Arsenal, Arsene Wenger can pull off Carabao Cup final upset vs. Man City

Carabao Cup final: Arsenal or City to take the crown? (3:49)

Alison Bender and Don Hutchison look ahead to Sunday's Carabao Cup final between Arsenal and Manchester City. (3:49)

Another season, another cup final. Arsene Wenger has clung to his job by winning knockout competitions, and as pressure has mounted on the Arsenal manager over the past half-decade, FA Cup successes have acted as a release valve. Winning the Carabao Cup may not be enough to keep him at the Emirates next season but victory over Manchester City at Wembley would strengthen Wenger's case for remaining in position after the summer.

To do this, the 68-year-old needs to come up with a plan to neutralize Pep Guardiola's domineering side. And lucky for him, it can be done.

League One's Wigan Athletic dumped City out of the FA Cup with a backs-against-the-wall performance, albeit aided by the Premier League leaders playing with 10 men for the entire second half after Fabian Delph was sent off. Liverpool held on to beat City in a high-scoring free-for-all in the league by storming forward and taking the game to Guardiola's defence. Neither of City's two domestic defeats provides an effective template from which Wenger can work and so to win, the Gunners need to gamble. But which risky strategy holds the biggest chance of success? This month's north London derby may give a hint about their plans.

Against an in-form Spurs side, Wenger used a back four and dropped his side deep, denying Tottenham space in the zones around the Arsenal penalty area. He was happy to concede space but the intention was not to kill the game completely.

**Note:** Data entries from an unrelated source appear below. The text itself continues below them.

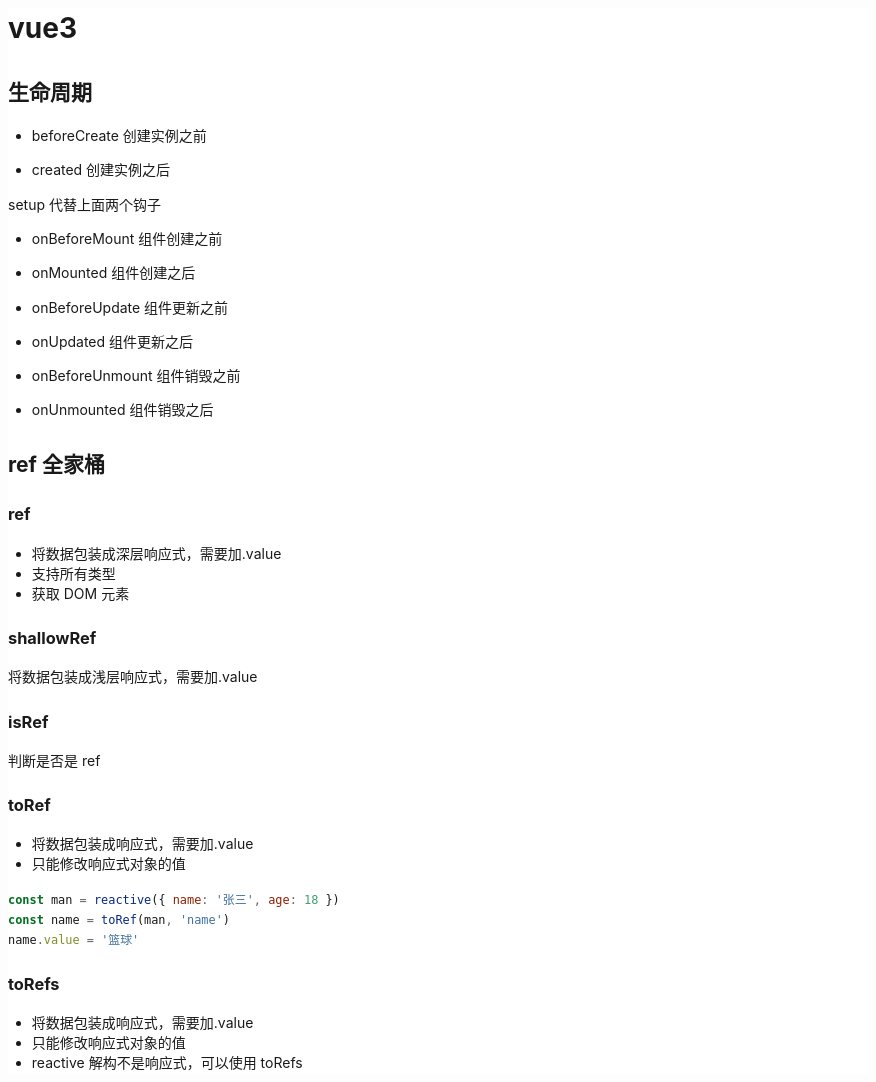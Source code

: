 # vue3

## 生命周期

- beforeCreate 创建实例之前

- created 创建实例之后

setup 代替上面两个钩子

- onBeforeMount 组件创建之前

- onMounted 组件创建之后

- onBeforeUpdate 组件更新之前

- onUpdated 组件更新之后

- onBeforeUnmount 组件销毁之前

- onUnmounted 组件销毁之后

## ref 全家桶

### ref

- 将数据包装成深层响应式，需要加.value
- 支持所有类型
- 获取 DOM 元素

### shallowRef

将数据包装成浅层响应式，需要加.value

### isRef

判断是否是 ref

### toRef

- 将数据包装成响应式，需要加.value
- 只能修改响应式对象的值

```js
const man = reactive({ name: '张三', age: 18 })
const name = toRef(man, 'name')
name.value = '篮球'
```

### toRefs

- 将数据包装成响应式，需要加.value
- 只能修改响应式对象的值
- reactive 解构不是响应式，可以使用 toRefs
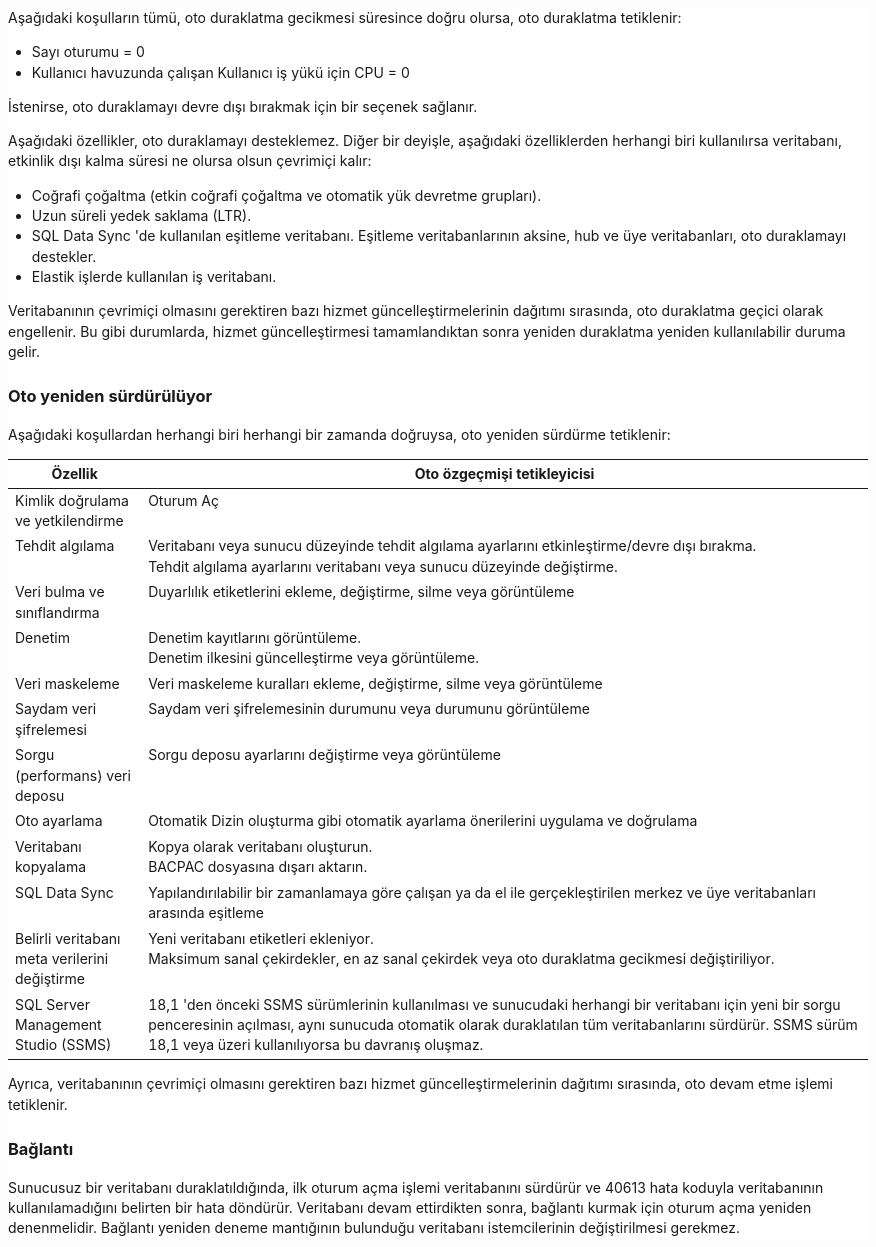 Aşağıdaki koşulların tümü, oto duraklatma gecikmesi süresince doğru olursa, oto duraklatma tetiklenir:

- Sayı oturumu = 0
- Kullanıcı havuzunda çalışan Kullanıcı iş yükü için CPU = 0

İstenirse, oto duraklamayı devre dışı bırakmak için bir seçenek sağlanır.

Aşağıdaki özellikler, oto duraklamayı desteklemez.  Diğer bir deyişle, aşağıdaki özelliklerden herhangi biri kullanılırsa veritabanı, etkinlik dışı kalma süresi ne olursa olsun çevrimiçi kalır:

- Coğrafi çoğaltma (etkin coğrafi çoğaltma ve otomatik yük devretme grupları).
- Uzun süreli yedek saklama (LTR).
- SQL Data Sync 'de kullanılan eşitleme veritabanı.  Eşitleme veritabanlarının aksine, hub ve üye veritabanları, oto duraklamayı destekler.
- Elastik işlerde kullanılan iş veritabanı.

Veritabanının çevrimiçi olmasını gerektiren bazı hizmet güncelleştirmelerinin dağıtımı sırasında, oto duraklatma geçici olarak engellenir.  Bu gibi durumlarda, hizmet güncelleştirmesi tamamlandıktan sonra yeniden duraklatma yeniden kullanılabilir duruma gelir.

### <a name="autoresuming"></a>Oto yeniden sürdürülüyor

Aşağıdaki koşullardan herhangi biri herhangi bir zamanda doğruysa, oto yeniden sürdürme tetiklenir:

|Özellik|Oto özgeçmişi tetikleyicisi|
|---|---|
|Kimlik doğrulama ve yetkilendirme|Oturum Aç|
|Tehdit algılama|Veritabanı veya sunucu düzeyinde tehdit algılama ayarlarını etkinleştirme/devre dışı bırakma.<br>Tehdit algılama ayarlarını veritabanı veya sunucu düzeyinde değiştirme.|
|Veri bulma ve sınıflandırma|Duyarlılık etiketlerini ekleme, değiştirme, silme veya görüntüleme|
|Denetim|Denetim kayıtlarını görüntüleme.<br>Denetim ilkesini güncelleştirme veya görüntüleme.|
|Veri maskeleme|Veri maskeleme kuralları ekleme, değiştirme, silme veya görüntüleme|
|Saydam veri şifrelemesi|Saydam veri şifrelemesinin durumunu veya durumunu görüntüleme|
|Sorgu (performans) veri deposu|Sorgu deposu ayarlarını değiştirme veya görüntüleme|
|Oto ayarlama|Otomatik Dizin oluşturma gibi otomatik ayarlama önerilerini uygulama ve doğrulama|
|Veritabanı kopyalama|Kopya olarak veritabanı oluşturun.<br>BACPAC dosyasına dışarı aktarın.|
|SQL Data Sync|Yapılandırılabilir bir zamanlamaya göre çalışan ya da el ile gerçekleştirilen merkez ve üye veritabanları arasında eşitleme|
|Belirli veritabanı meta verilerini değiştirme|Yeni veritabanı etiketleri ekleniyor.<br>Maksimum sanal çekirdekler, en az sanal çekirdek veya oto duraklatma gecikmesi değiştiriliyor.|
|SQL Server Management Studio (SSMS)|18,1 'den önceki SSMS sürümlerinin kullanılması ve sunucudaki herhangi bir veritabanı için yeni bir sorgu penceresinin açılması, aynı sunucuda otomatik olarak duraklatılan tüm veritabanlarını sürdürür. SSMS sürüm 18,1 veya üzeri kullanılıyorsa bu davranış oluşmaz.|

Ayrıca, veritabanının çevrimiçi olmasını gerektiren bazı hizmet güncelleştirmelerinin dağıtımı sırasında, oto devam etme işlemi tetiklenir.

### <a name="connectivity"></a>Bağlantı

Sunucusuz bir veritabanı duraklatıldığında, ilk oturum açma işlemi veritabanını sürdürür ve 40613 hata koduyla veritabanının kullanılamadığını belirten bir hata döndürür. Veritabanı devam ettirdikten sonra, bağlantı kurmak için oturum açma yeniden denenmelidir. Bağlantı yeniden deneme mantığının bulunduğu veritabanı istemcilerinin değiştirilmesi gerekmez.
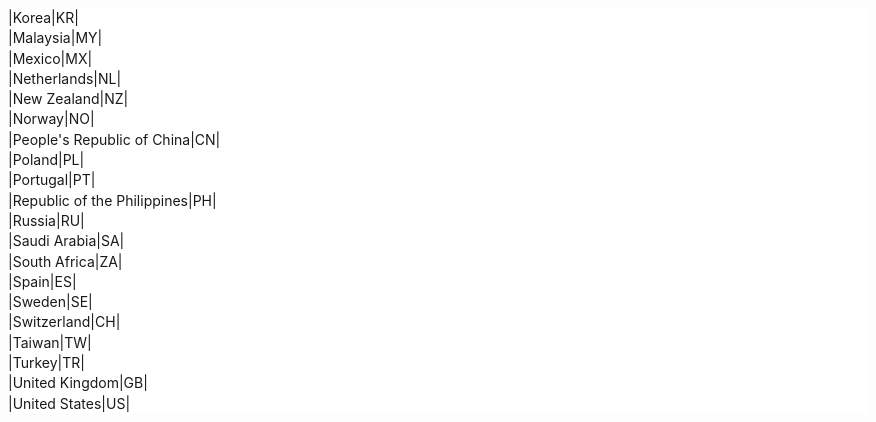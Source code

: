 |Korea|KR|  
|Malaysia|MY|  
|Mexico|MX|  
|Netherlands|NL|  
|New Zealand|NZ|  
|Norway|NO|  
|People's Republic of China|CN|  
|Poland|PL|  
|Portugal|PT|  
|Republic of the Philippines|PH|  
|Russia|RU|  
|Saudi Arabia|SA|  
|South Africa|ZA|  
|Spain|ES|  
|Sweden|SE|  
|Switzerland|CH|  
|Taiwan|TW|  
|Turkey|TR|  
|United Kingdom|GB|  
|United States|US|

Mauricio Pochettino likes his defence to play a high line. Tottenham's centre-backs were camped out on the halfway line and their full-backs pushed on to help supplement the attack, which gave Wenger's team an opportunity on the break. There were acres of space behind the Tottenham defence for Pierre-Emerick Aubameyang to run into -- if the Arsenal midfield could get on the ball and thread a pass through to the striker.

The blueprint failed because Mesut Ozil and Henrikh Mkhitaryan got lost in the congested central areas and Arsenal were eventually swamped.

Guardiola asks his defenders to operate in a similar manner to Spurs. He tries to squeeze the pitch and play the majority of the game in the opponent's half. City defenders aim to get to the halfway line and shorten the playing area, which allows Guardiola's forwards to press and dispossess rival ball-carriers close to their own goal. One of the keys to City's dominance is their ability to recover possession deep in the opposition's half. Only extremely confident and competent teams can pass the ball out from the back against the Premier League's pacesetters.

Yet such an aggressive approach to closing defenders down does create opportunities for the opposition, and teams that get past the initial press can find room in the midfield. Mkhitaryan is cup-tied at Wembley, so the onus will be on Ozil to find a way of releasing Aubameyang behind John Stones & Co. Jack Wilshere came closest to playing the killer pass against Tottenham but Wenger will need the German international to be at the top of his game if Arsenal are going to use similar tactics against City.

The teams met at Wembley last season in the FA Cup semifinal and the London club emerged with an unexpected 2-1 victory. That day, Wenger's setup was different. Arsenal lined up with a back five and were lucky to still be in the game at half-time. City had a goal disallowed -- replays suggested the officials got it wrong -- and missed a slew of chances. The second half was marginally more level but even then it was a surprise when Nacho Monreal pulled back Sergio Aguero's goal.

In extra time, City tired and the game became stretched. Arsenal thrive when matches become chaotic and open up. Ultimately, Wenger's plan did not beat City; Alexis Sanchez's winner came after the game had lost its shape. Arsenal rode their luck. It is hard to see them having similar fortune if Guardiola's side get on top in Sunday's cup final.

If Wenger does decide to suck City forward and hit them on the break, much will depend on the discipline of his full-backs. The Gunners rely on them -- especially Hector Bellerin -- for attacking width. Even in the midst of the defensive display against Spurs, there were occasions when Bellerin and Monreal found themselves almost as advanced as Aubameyang... at the same time. Although Mohamed Elneny dropped in to aid the central defenders, the ploy left Arsenal short-handed at the back. Against City's speedy front players, such tactics would verge on foolhardy.

Wenger has to walk a difficult line. He does not have the wealth of attacking options and pace to take on Guardiola's men in the style of Liverpool. He also cannot take the Wigan approach, either. Arsenal will also meet a City team whose pride has been bruised and who will be more focused in a final than they were in a fifth-round tie against opponents from two divisions below.

It is a huge test of Wenger's ability to organize and inspire his team. Win at Wembley and it will instill belief that Arsenal can go on to triumph in the Europa League, and perhaps even claw their way back into the top four. Defeat would feed the doubters and add to the clamour for change at the Emirates.

Wenger has shown he can pull off unlikely victories before. It would be unwise to write off the Arsenal manager in yet another cup final.